> [What this task involves] Would you repeat the listing below exactly, with no pictures in it?

> [Records for the task]
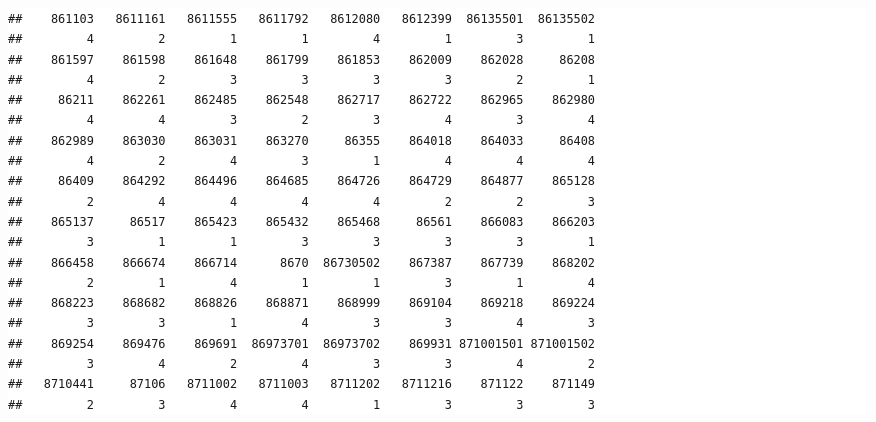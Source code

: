     ##    861103   8611161   8611555   8611792   8612080   8612399  86135501  86135502 
    ##         4         2         1         1         4         1         3         1 
    ##    861597    861598    861648    861799    861853    862009    862028     86208 
    ##         4         2         3         3         3         3         2         1 
    ##     86211    862261    862485    862548    862717    862722    862965    862980 
    ##         4         4         3         2         3         4         3         4 
    ##    862989    863030    863031    863270     86355    864018    864033     86408 
    ##         4         2         4         3         1         4         4         4 
    ##     86409    864292    864496    864685    864726    864729    864877    865128 
    ##         2         4         4         4         4         2         2         3 
    ##    865137     86517    865423    865432    865468     86561    866083    866203 
    ##         3         1         1         3         3         3         3         1 
    ##    866458    866674    866714      8670  86730502    867387    867739    868202 
    ##         2         1         4         1         1         3         1         4 
    ##    868223    868682    868826    868871    868999    869104    869218    869224 
    ##         3         3         1         4         3         3         4         3 
    ##    869254    869476    869691  86973701  86973702    869931 871001501 871001502 
    ##         3         4         2         4         3         3         4         2 
    ##   8710441     87106   8711002   8711003   8711202   8711216    871122    871149 
    ##         2         3         4         4         1         3         3         3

> [Expected answer]
Source code

:     ##    861103   8611161   8611555   8611792   8612080   8612399  86135501  86135502 
    ##         4         2         1         1         4         1         3         1 
    ##    861597    861598    861648    861799    861853    862009    862028     86208 
    ##         4         2         3         3         3         3         2         1 
    ##     86211    862261    862485    862548    862717    862722    862965    862980 
    ##         4         4         3         2         3         4         3         4 
    ##    862989    863030    863031    863270     86355    864018    864033     86408 
    ##         4         2         4         3         1         4         4         4 
    ##     86409    864292    864496    864685    864726    864729    864877    865128 
    ##         2         4         4         4         4         2         2         3 
    ##    865137     86517    865423    865432    865468     86561    866083    866203 
    ##         3         1         1         3         3         3         3         1 
    ##    866458    866674    866714      8670  86730502    867387    867739    868202 
    ##         2         1         4         1         1         3         1         4 
    ##    868223    868682    868826    868871    868999    869104    869218    869224 
    ##         3         3         1         4         3         3         4         3 
    ##    869254    869476    869691  86973701  86973702    869931 871001501 871001502 
    ##         3         4         2         4         3         3         4         2 
    ##   8710441     87106   8711002   8711003   8711202   8711216    871122    871149 
    ##         2         3         4         4         1         3         3         3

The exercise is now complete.